_Your instructions_:
Reproduce the entries shown below only from the line with "## 📱 Usage Guide" down to the line with "1. **Daily Sales**", keeping both end lines and copying each one exactly.

_Input data_:
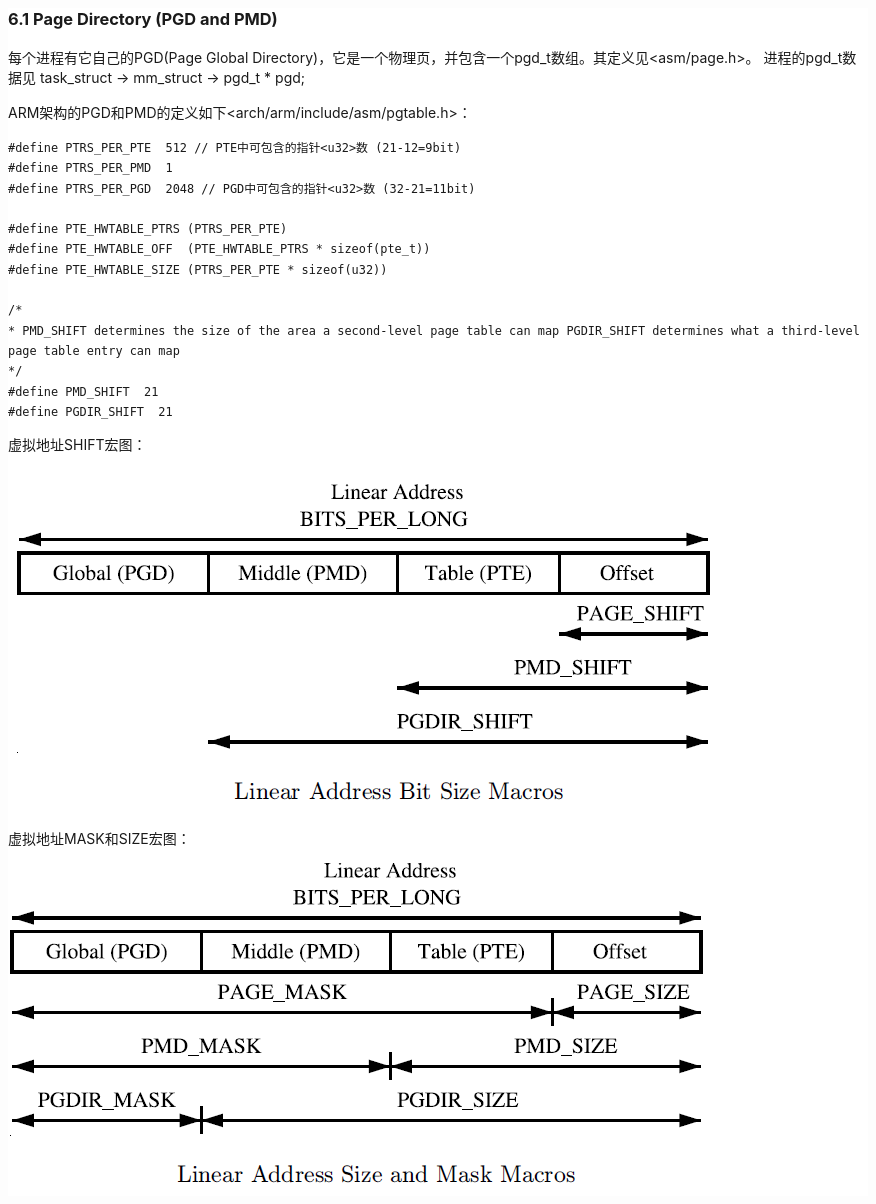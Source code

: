 ### 6.1 Page Directory (PGD and PMD)

每个进程有它自己的PGD(Page Global Directory)，它是一个物理页，并包含一个pgd\_t数组。其定义见<asm/page.h>。 进程的pgd\_t数据见 task\_struct -> mm\_struct -> pgd\_t * pgd;    

ARM架构的PGD和PMD的定义如下<arch/arm/include/asm/pgtable.h>：

```
#define PTRS_PER_PTE  512 // PTE中可包含的指针<u32>数 (21-12=9bit) 
#define PTRS_PER_PMD  1 
#define PTRS_PER_PGD  2048 // PGD中可包含的指针<u32>数 (32-21=11bit)

#define PTE_HWTABLE_PTRS (PTRS_PER_PTE) 
#define PTE_HWTABLE_OFF  (PTE_HWTABLE_PTRS * sizeof(pte_t)) 
#define PTE_HWTABLE_SIZE (PTRS_PER_PTE * sizeof(u32))

/*  
* PMD_SHIFT determines the size of the area a second-level page table can map PGDIR_SHIFT determines what a third-level page table entry can map  
*/ 
#define PMD_SHIFT  21
#define PGDIR_SHIFT  21
```

虚拟地址SHIFT宏图：

![config](images/7.PNG)

虚拟地址MASK和SIZE宏图：

![config](images/8.PNG)
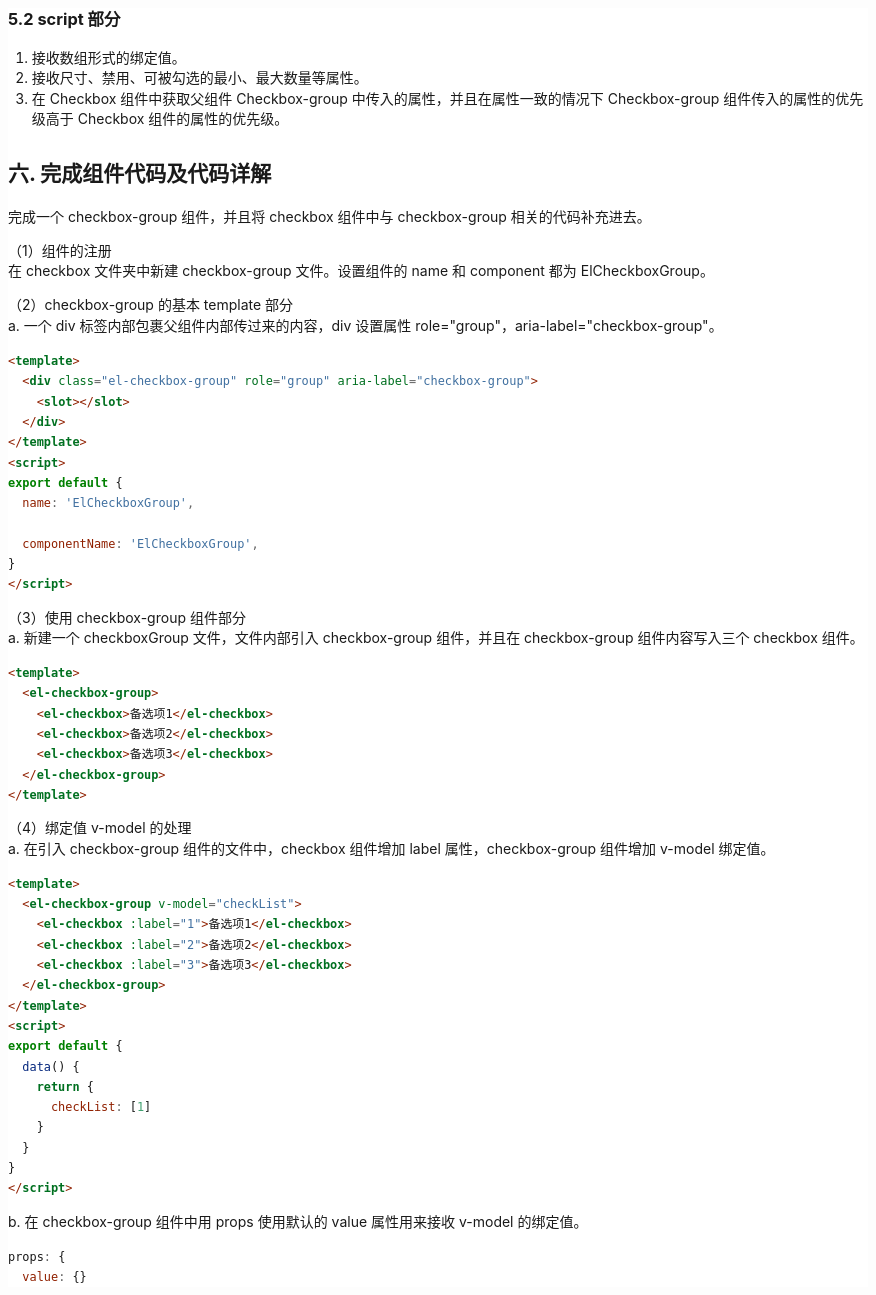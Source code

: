 ### 5.2 script 部分
1. 接收数组形式的绑定值。
2. 接收尺寸、禁用、可被勾选的最小、最大数量等属性。
3. 在 Checkbox 组件中获取父组件 Checkbox-group 中传入的属性，并且在属性一致的情况下 Checkbox-group 组件传入的属性的优先级高于 Checkbox 组件的属性的优先级。

## 六. 完成组件代码及代码详解
完成一个 checkbox-group 组件，并且将 checkbox 组件中与 checkbox-group 相关的代码补充进去。  

（1）组件的注册  
在 checkbox 文件夹中新建 checkbox-group 文件。设置组件的 name 和 component 都为 ElCheckboxGroup。  

（2）checkbox-group 的基本 template 部分  
a. 一个 div 标签内部包裹父组件内部传过来的内容，div 设置属性 role="group"，aria-label="checkbox-group"。  
```HTML
<template>
  <div class="el-checkbox-group" role="group" aria-label="checkbox-group">
    <slot></slot>
  </div>
</template>
<script>
export default {
  name: 'ElCheckboxGroup',

  componentName: 'ElCheckboxGroup',
}
</script>
```

（3）使用 checkbox-group 组件部分  
a. 新建一个 checkboxGroup 文件，文件内部引入 checkbox-group 组件，并且在 checkbox-group 组件内容写入三个 checkbox 组件。  
```HTML
<template>
  <el-checkbox-group>
    <el-checkbox>备选项1</el-checkbox>
    <el-checkbox>备选项2</el-checkbox>
    <el-checkbox>备选项3</el-checkbox>
  </el-checkbox-group>
</template>
```

（4）绑定值 v-model 的处理  
a. 在引入 checkbox-group 组件的文件中，checkbox 组件增加 label 属性，checkbox-group 组件增加 v-model 绑定值。  
```HTML
<template>
  <el-checkbox-group v-model="checkList">
    <el-checkbox :label="1">备选项1</el-checkbox>
    <el-checkbox :label="2">备选项2</el-checkbox>
    <el-checkbox :label="3">备选项3</el-checkbox>
  </el-checkbox-group>
</template>
<script>
export default {
  data() {
    return {
      checkList: [1]
    }
  }
}
</script>
```
b. 在 checkbox-group 组件中用 props 使用默认的 value 属性用来接收 v-model 的绑定值。  
```javaScript
props: {
  value: {}
```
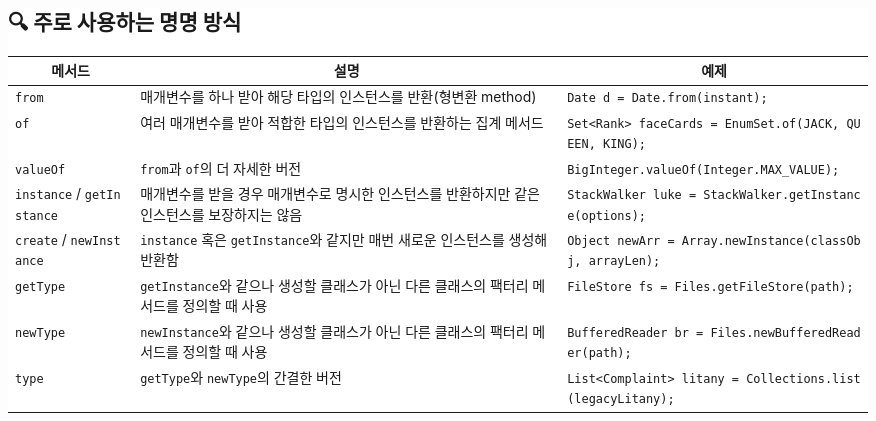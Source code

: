 ## 🔍 주로 사용하는 명명 방식
| 메서드      | 설명                                                                                   | 예제                                                                                       |
|-------------|---------------------------------------------------------------------------------------|-------------------------------------------------------------------------------------------|
| `from`      | 매개변수를 하나 받아 해당 타입의 인스턴스를 반환(형변환 method)                         | `Date d = Date.from(instant);`                                                            |
| `of`        | 여러 매개변수를 받아 적합한 타입의 인스턴스를 반환하는 집계 메서드                      | `Set<Rank> faceCards = EnumSet.of(JACK, QUEEN, KING);`                                    |
| `valueOf`   | `from`과 `of`의 더 자세한 버전                                                        | `BigInteger.valueOf(Integer.MAX_VALUE);`                                                  |
| `instance` / `getInstance` | 매개변수를 받을 경우 매개변수로 명시한 인스턴스를 반환하지만 같은 인스턴스를 보장하지는 않음 | `StackWalker luke = StackWalker.getInstance(options);`                                    |
| `create` / `newInstance` | `instance` 혹은 `getInstance`와 같지만 매번 새로운 인스턴스를 생성해 반환함   | `Object newArr = Array.newInstance(classObj, arrayLen);`                                  |
| `getType`   | `getInstance`와 같으나 생성할 클래스가 아닌 다른 클래스의 팩터리 메서드를 정의할 때 사용 | `FileStore fs = Files.getFileStore(path);`                                                |
| `newType`   | `newInstance`와 같으나 생성할 클래스가 아닌 다른 클래스의 팩터리 메서드를 정의할 때 사용 | `BufferedReader br = Files.newBufferedReader(path);`                                      |
| `type`      | `getType`와 `newType`의 간결한 버전                                                   | `List<Complaint> litany = Collections.list(legacyLitany);`                                |
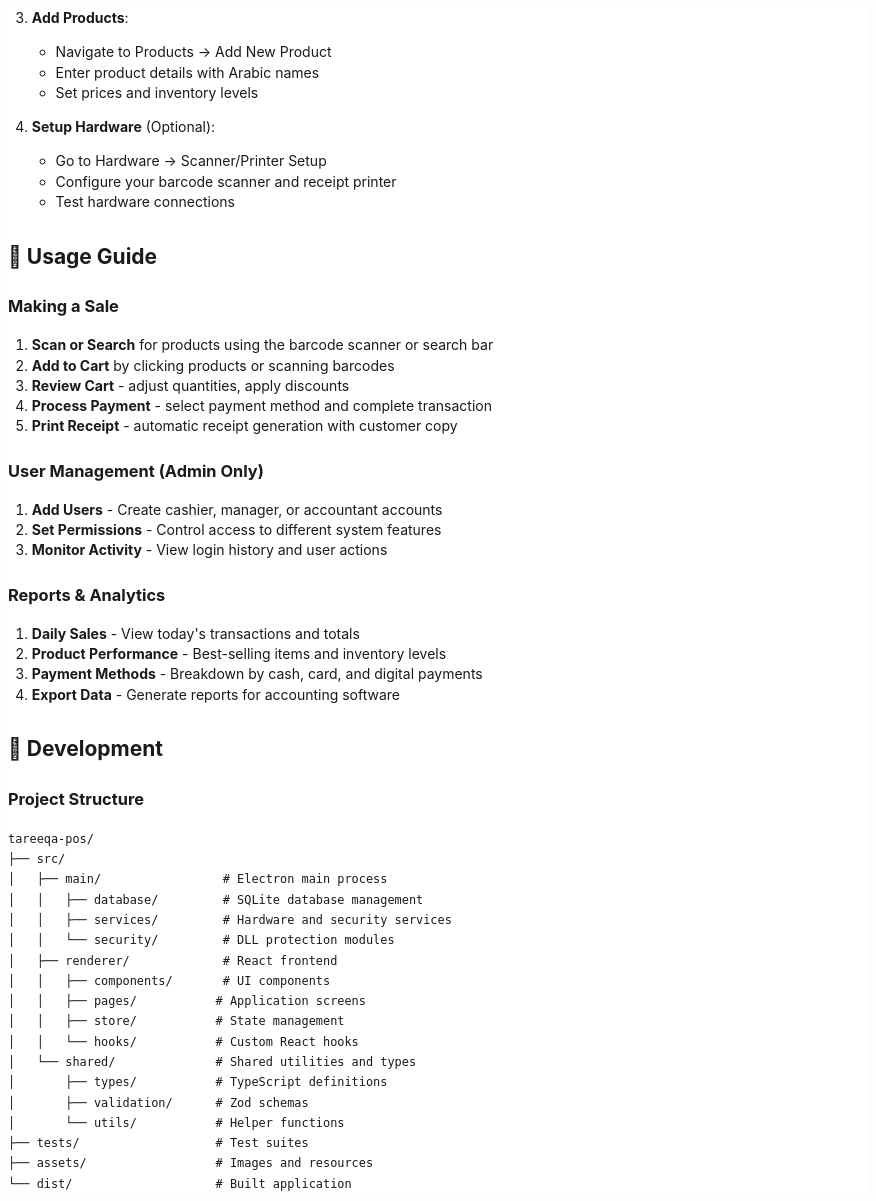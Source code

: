 3. **Add Products**:
   - Navigate to Products → Add New Product
   - Enter product details with Arabic names
   - Set prices and inventory levels

4. **Setup Hardware** (Optional):
   - Go to Hardware → Scanner/Printer Setup
   - Configure your barcode scanner and receipt printer
   - Test hardware connections

## 📱 Usage Guide

### **Making a Sale**
1. **Scan or Search** for products using the barcode scanner or search bar
2. **Add to Cart** by clicking products or scanning barcodes
3. **Review Cart** - adjust quantities, apply discounts
4. **Process Payment** - select payment method and complete transaction
5. **Print Receipt** - automatic receipt generation with customer copy

### **User Management** (Admin Only)
1. **Add Users** - Create cashier, manager, or accountant accounts
2. **Set Permissions** - Control access to different system features
3. **Monitor Activity** - View login history and user actions

### **Reports & Analytics**
1. **Daily Sales** - View today's transactions and totals
2. **Product Performance** - Best-selling items and inventory levels
3. **Payment Methods** - Breakdown by cash, card, and digital payments
4. **Export Data** - Generate reports for accounting software

## 🔧 Development

### **Project Structure**
```
tareeqa-pos/
├── src/
│   ├── main/                 # Electron main process
│   │   ├── database/         # SQLite database management
│   │   ├── services/         # Hardware and security services
│   │   └── security/         # DLL protection modules
│   ├── renderer/             # React frontend
│   │   ├── components/       # UI components
│   │   ├── pages/           # Application screens
│   │   ├── store/           # State management
│   │   └── hooks/           # Custom React hooks
│   └── shared/              # Shared utilities and types
│       ├── types/           # TypeScript definitions
│       ├── validation/      # Zod schemas
│       └── utils/           # Helper functions
├── tests/                   # Test suites
├── assets/                  # Images and resources
└── dist/                    # Built application
```
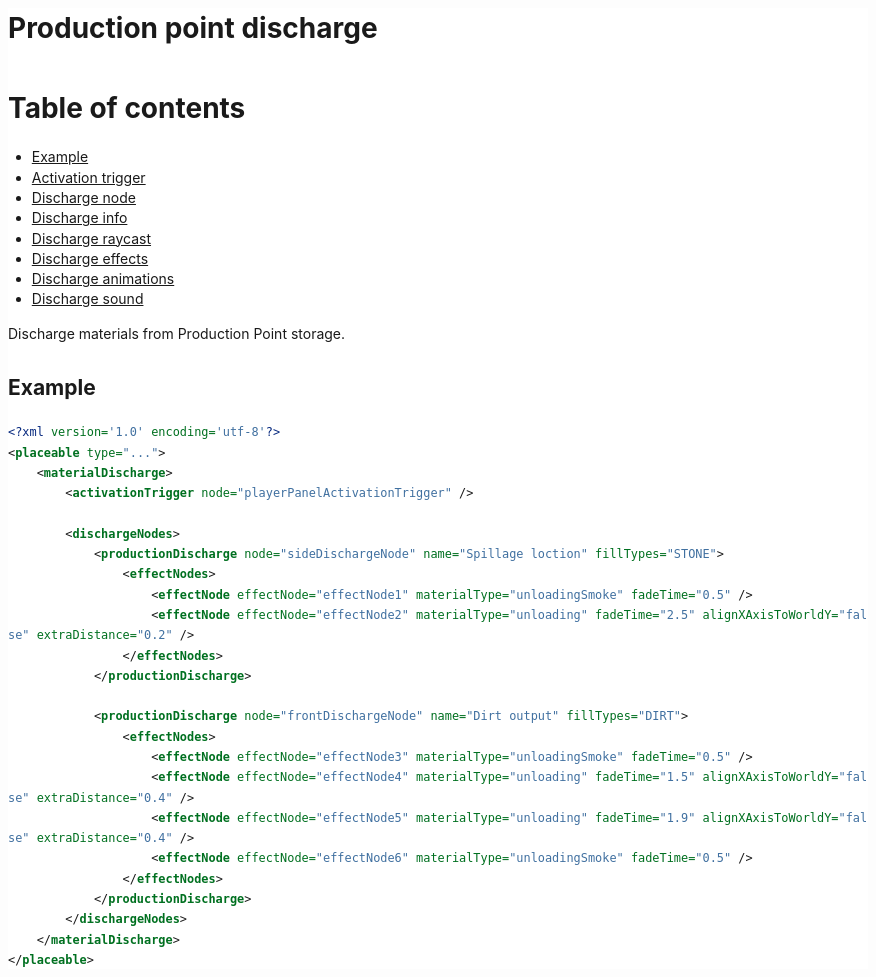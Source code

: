 # Production point discharge

# Table of contents

- [Example](#example)
- [Activation trigger](#activation-trigger)
- [Discharge node](#discharge-node)
- [Discharge info](#discharge-info)
- [Discharge raycast](#discharge-raycast)
- [Discharge effects](#discharge-effects)
- [Discharge animations](#discharge-animations)
- [Discharge sound](#discharge-sound)

Discharge materials from Production Point storage.

## Example
```xml
<?xml version='1.0' encoding='utf-8'?>
<placeable type="...">
    <materialDischarge>
        <activationTrigger node="playerPanelActivationTrigger" />

        <dischargeNodes>
            <productionDischarge node="sideDischargeNode" name="Spillage loction" fillTypes="STONE">
                <effectNodes>
                    <effectNode effectNode="effectNode1" materialType="unloadingSmoke" fadeTime="0.5" />
                    <effectNode effectNode="effectNode2" materialType="unloading" fadeTime="2.5" alignXAxisToWorldY="false" extraDistance="0.2" />
                </effectNodes>
            </productionDischarge>

            <productionDischarge node="frontDischargeNode" name="Dirt output" fillTypes="DIRT">
                <effectNodes>
                    <effectNode effectNode="effectNode3" materialType="unloadingSmoke" fadeTime="0.5" />
                    <effectNode effectNode="effectNode4" materialType="unloading" fadeTime="1.5" alignXAxisToWorldY="false" extraDistance="0.4" />
                    <effectNode effectNode="effectNode5" materialType="unloading" fadeTime="1.9" alignXAxisToWorldY="false" extraDistance="0.4" />
                    <effectNode effectNode="effectNode6" materialType="unloadingSmoke" fadeTime="0.5" />
                </effectNodes>
            </productionDischarge>
        </dischargeNodes>
    </materialDischarge>
</placeable>
```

_Answer for this exercise_:
## 📱 Usage Guide

### **Making a Sale**
1. **Scan or Search** for products using the barcode scanner or search bar
2. **Add to Cart** by clicking products or scanning barcodes
3. **Review Cart** - adjust quantities, apply discounts
4. **Process Payment** - select payment method and complete transaction
5. **Print Receipt** - automatic receipt generation with customer copy

### **User Management** (Admin Only)
1. **Add Users** - Create cashier, manager, or accountant accounts
2. **Set Permissions** - Control access to different system features
3. **Monitor Activity** - View login history and user actions

### **Reports & Analytics**
1. **Daily Sales** - View today's transactions and totals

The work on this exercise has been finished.